Monday, 15 August 2011

The Airship that wasn't there

People tend to interpret things in the skies according to what they expect to see there. Which is why atmospheric anomalies have been interpreted as alien ships, foreign airships or chariots of the gods at different times in history.

One example of a misidentification due to wanting to see something occurred in 1923. The French airship, Dixmude, went missing on a journey from Toulon in France to Algeria. The airship left on Tuesday 18th December 1923 and the last contact was on the 21st December in the north of Algeria. On that day she was fighting a storm and had little petrol left. In a telegraphic message she’d been told that the weather was too bad to return across the Mediterranean.

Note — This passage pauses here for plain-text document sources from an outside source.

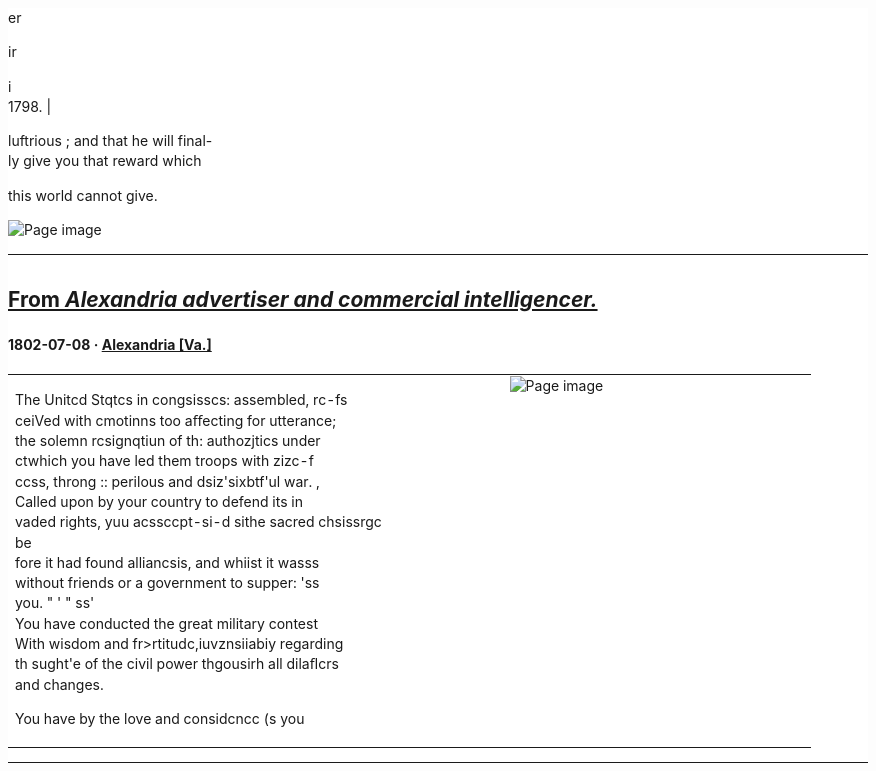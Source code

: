   
  
  
  
  
  
  
er  
  
ir  
  
i  
1798. |  
  
luftrious ; and that he will final-  
ly give you that reward which  
  
this world cannot give.
</td><td style="width: 50%; max-height: 75%; margin: auto; display: block;">
<img alt="Page image" src="https://iiif.archive.org/image/iiif/2/sim_philadelphia-monthly-magazine-or-universal-repository_1798-06_1_6%2Fsim_philadelphia-monthly-magazine-or-universal-repository_1798-06_1_6_jp2.zip%2Fsim_philadelphia-monthly-magazine-or-universal-repository_1798-06_1_6_jp2%2Fsim_philadelphia-monthly-magazine-or-universal-repository_1798-06_1_6_0001.jp2/pct:24.103448275862068,7.643884892086331,68.75862068965517,80.95773381294964/,600/0/default.jpg"/>
</td>
</tr></table>

---

## [From _Alexandria advertiser and commercial intelligencer._](https://www.loc.gov/resource/sn84024011/1802-07-08/ed-1/?sp=3)

#### 1802-07-08 &middot; [Alexandria [Va.]](http://dbpedia.org/resource/Alexandria%2C_Virginia)

<table style="width: 100%;"><tr><td style="width: 50%">

  
The Unitcd Stqtcs in congsisscs: assembled, rc-fs  
ceiVed with cmotinns too aﬀecting for utterance;  
the solemn rcsignqtiun of th: authozjtics under  
ctwhich you have led them troops with zizc-f  
ccss, throng :: perilous and dsiz&#x27;sixbtf&#x27;ul war. ,  
Called upon by your country to defend its in­  
vaded rights, yuu acssccpt-si-d sithe sacred chsissrgc be­  
fore it had found alliancsis, and whiist it wasss  
without friends or a government to supper: &#x27;ss  
you. &quot; &#x27; &quot; ss&#x27;  
You have conducted the great military contest  
With wisdom and fr&gt;rtitudc,iuvznsiiabiy regarding  
th sught&#x27;e of the civil power thgousirh all dilaﬂcrs  
and changes.  
  
  
You have by the love and considcncc (s you
</td><td style="width: 50%; max-height: 75%; margin: auto; display: block;">
<img alt="Page image" src="https://tile.loc.gov/image-services/iiif/service:ndnp:vi:batch_vi_flyingsquirrels_ver03:data:sn84024011:00414215993:1802070801:0209/pct:44.563167818981775,88.91801500497152,21.344018437041694,9.503148633583416/!600,600/0/default.jpg"/>
</td>
</tr></table>

---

A brief radio reply of acknowledgement from the ship was the last direct communication with the Dixmude.

This was France’s largest airship, and at the time held world records for flight distance and duration. It was widely reported in the British press, so I can imagine how much greater the coverage would’ve been in France.

A report in the Times on the 24th December writes that she’d been seen over the Gulf of Gabes. The Times records a report from the Ministry of Marine in which the Dixmude is described as “asking for assistance” and a steamship was dispatched to the Gulf to offer help.

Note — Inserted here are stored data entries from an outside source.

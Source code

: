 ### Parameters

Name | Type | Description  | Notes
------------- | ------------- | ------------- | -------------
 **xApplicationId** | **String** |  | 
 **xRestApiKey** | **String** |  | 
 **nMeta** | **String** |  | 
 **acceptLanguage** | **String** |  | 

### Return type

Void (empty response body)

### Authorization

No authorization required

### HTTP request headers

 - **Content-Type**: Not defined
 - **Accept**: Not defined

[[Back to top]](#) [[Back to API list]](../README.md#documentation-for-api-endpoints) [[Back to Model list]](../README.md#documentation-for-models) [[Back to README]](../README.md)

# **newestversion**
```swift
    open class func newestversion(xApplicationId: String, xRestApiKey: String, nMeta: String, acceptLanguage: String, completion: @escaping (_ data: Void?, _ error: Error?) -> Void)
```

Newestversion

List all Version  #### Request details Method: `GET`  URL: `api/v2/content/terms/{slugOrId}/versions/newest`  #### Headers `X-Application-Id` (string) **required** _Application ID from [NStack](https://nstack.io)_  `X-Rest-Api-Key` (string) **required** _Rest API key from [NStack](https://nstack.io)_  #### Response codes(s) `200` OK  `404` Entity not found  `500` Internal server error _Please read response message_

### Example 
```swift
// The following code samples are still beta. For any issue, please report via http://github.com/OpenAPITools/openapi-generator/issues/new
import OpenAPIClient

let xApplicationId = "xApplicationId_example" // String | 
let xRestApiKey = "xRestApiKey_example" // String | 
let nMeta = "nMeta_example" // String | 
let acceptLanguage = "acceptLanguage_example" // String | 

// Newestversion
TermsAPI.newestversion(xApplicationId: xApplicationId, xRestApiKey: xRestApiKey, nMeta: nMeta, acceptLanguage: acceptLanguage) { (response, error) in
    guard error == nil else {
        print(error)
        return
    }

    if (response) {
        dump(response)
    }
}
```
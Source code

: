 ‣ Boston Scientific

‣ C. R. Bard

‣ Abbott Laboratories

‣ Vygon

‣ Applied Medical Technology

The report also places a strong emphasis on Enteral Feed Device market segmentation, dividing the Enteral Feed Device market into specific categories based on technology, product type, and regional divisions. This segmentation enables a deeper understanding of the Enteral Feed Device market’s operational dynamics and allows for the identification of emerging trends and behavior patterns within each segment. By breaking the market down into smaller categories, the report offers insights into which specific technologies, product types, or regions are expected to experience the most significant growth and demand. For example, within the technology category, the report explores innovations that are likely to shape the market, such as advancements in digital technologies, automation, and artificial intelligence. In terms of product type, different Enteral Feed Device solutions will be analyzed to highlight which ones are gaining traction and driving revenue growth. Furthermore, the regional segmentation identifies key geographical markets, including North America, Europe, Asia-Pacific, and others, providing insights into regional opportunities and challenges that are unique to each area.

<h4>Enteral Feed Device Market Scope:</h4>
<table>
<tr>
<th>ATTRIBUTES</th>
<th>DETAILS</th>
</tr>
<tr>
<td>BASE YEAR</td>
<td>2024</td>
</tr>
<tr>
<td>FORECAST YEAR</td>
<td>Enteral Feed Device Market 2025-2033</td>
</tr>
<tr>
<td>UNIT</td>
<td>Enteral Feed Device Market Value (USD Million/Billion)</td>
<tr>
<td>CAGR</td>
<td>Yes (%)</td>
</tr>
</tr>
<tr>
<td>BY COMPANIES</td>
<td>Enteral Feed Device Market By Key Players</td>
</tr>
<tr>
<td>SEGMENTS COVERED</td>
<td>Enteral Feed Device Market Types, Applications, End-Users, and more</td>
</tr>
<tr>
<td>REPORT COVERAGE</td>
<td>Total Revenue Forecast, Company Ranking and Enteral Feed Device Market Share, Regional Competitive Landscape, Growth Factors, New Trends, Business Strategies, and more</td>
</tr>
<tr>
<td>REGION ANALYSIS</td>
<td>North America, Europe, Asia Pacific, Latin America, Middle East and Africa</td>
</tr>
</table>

The Times on the 27th says that on the 23rd, the Commandant of the Lansquenet received several reports of lights in the sky in the late evening, which were reported as possibly being the Dixmude, but without a clear identification, the Commandant was doubtful.

The Times of the 28th contains an article describing how, on the 26th December, reports came in that she had been seen drifting in the south of Algeria, around 200km south of Ain Salah. This caused two French patrols to be sent to contact the Dixmude and give aid in the event of a landing.

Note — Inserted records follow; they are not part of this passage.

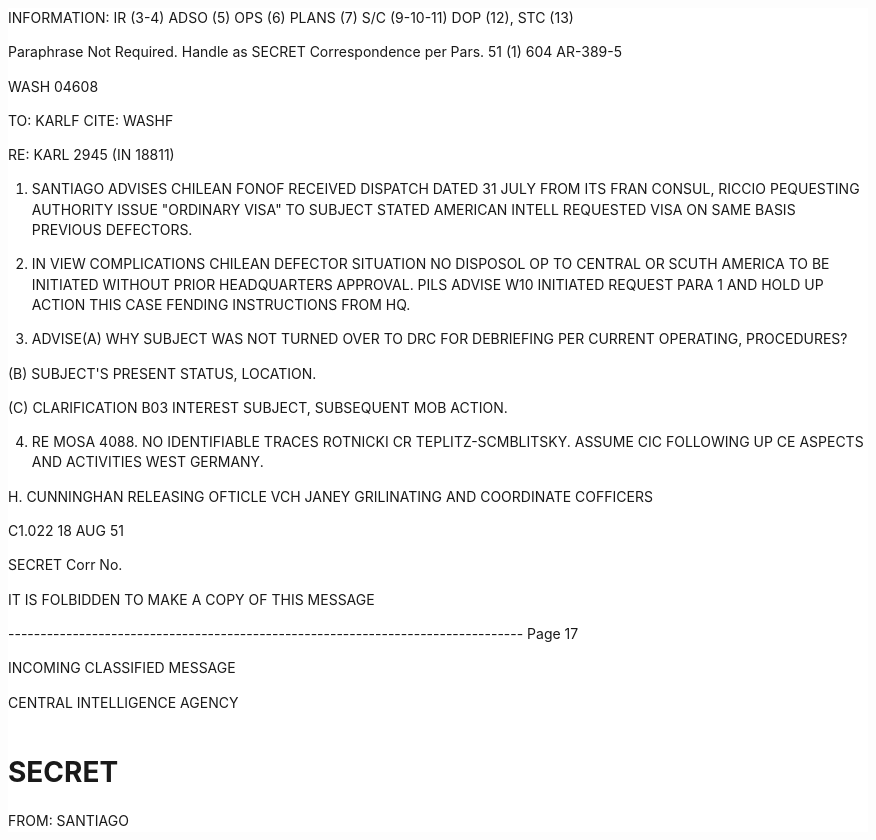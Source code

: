 INFORMATION:
IR (3-4) ADSO (5) OPS (6) PLANS (7) S/C (9-10-11)
DOP (12), STC (13)

Paraphrase Not Required. Handle as SECRET Correspondence per Pars. 51 (1) 604 AR-389-5

WASH 04608

TO: KARLF CITE: WASHF

RE: KARL 2945 (IN 18811)

1. SANTIAGO ADVISES CHILEAN FONOF RECEIVED DISPATCH
   DATED 31 JULY FROM ITS FRAN CONSUL, RICCIO PEQUESTING
   AUTHORITY ISSUE "ORDINARY VISA" TO SUBJECT STATED AMERICAN
   INTELL REQUESTED VISA ON SAME BASIS PREVIOUS DEFECTORS.

2. IN VIEW COMPLICATIONS CHILEAN DEFECTOR SITUATION
   NO DISPOSOL OP TO CENTRAL OR SCUTH AMERICA TO BE INITIATED
   WITHOUT PRIOR HEADQUARTERS APPROVAL. PILS ADVISE W10
   INITIATED REQUEST PARA 1 AND HOLD UP ACTION THIS CASE
   FENDING INSTRUCTIONS FROM HQ.

3. ADVISE(A) WHY SUBJECT WAS NOT TURNED OVER TO
   DRC FOR DEBRIEFING PER CURRENT OPERATING, PROCEDURES?

(B) SUBJECT'S PRESENT STATUS, LOCATION.

(C) CLARIFICATION B03 INTEREST SUBJECT, SUBSEQUENT
MOB ACTION.

4. RE MOSA 4088. NO IDENTIFIABLE TRACES ROTNICKI
   CR TEPLITZ-SCMBLITSKY. ASSUME CIC FOLLOWING UP CE ASPECTS
   AND ACTIVITIES WEST GERMANY.

H. CUNNINGHAN
RELEASING OFTICLE
VCH
JANEY
GRILINATING AND COORDINATE COFFICERS

C1.022 18 AUG 51

SECRET
Corr No.

IT IS FOLBIDDEN TO MAKE A COPY OF THIS MESSAGE


-------------------------------------------------------------------------------- Page 17

INCOMING CLASSIFIED MESSAGE

CENTRAL INTELLIGENCE AGENCY

# SECRET

FROM: SANTIAGO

This last hope that the Dixmude was still okay was dashed the next day, when reports were printed that the body of the captain of the Dixmude had been discovered on a Sicilian coast. In the following days, more wreckage was found and there was a witness statement of some fisherman who said they saw two burning globes fall into the sea. The evidence pointed to the Dixmude attempting to turn back to France and being struck by lightning.

Which leaves us with a series of interesting sightings, some seemingly detailed enough that the ship’s signalling could be recognised, of a ship that had crashed hundreds of miles away several days before. A desire that one of France’s most famous airships remain safe is probably the main reason for people wanting to see it. And perhaps as reports changed hands they grew in detail, leaving the papers with some apparently reliable eye-witness accounts.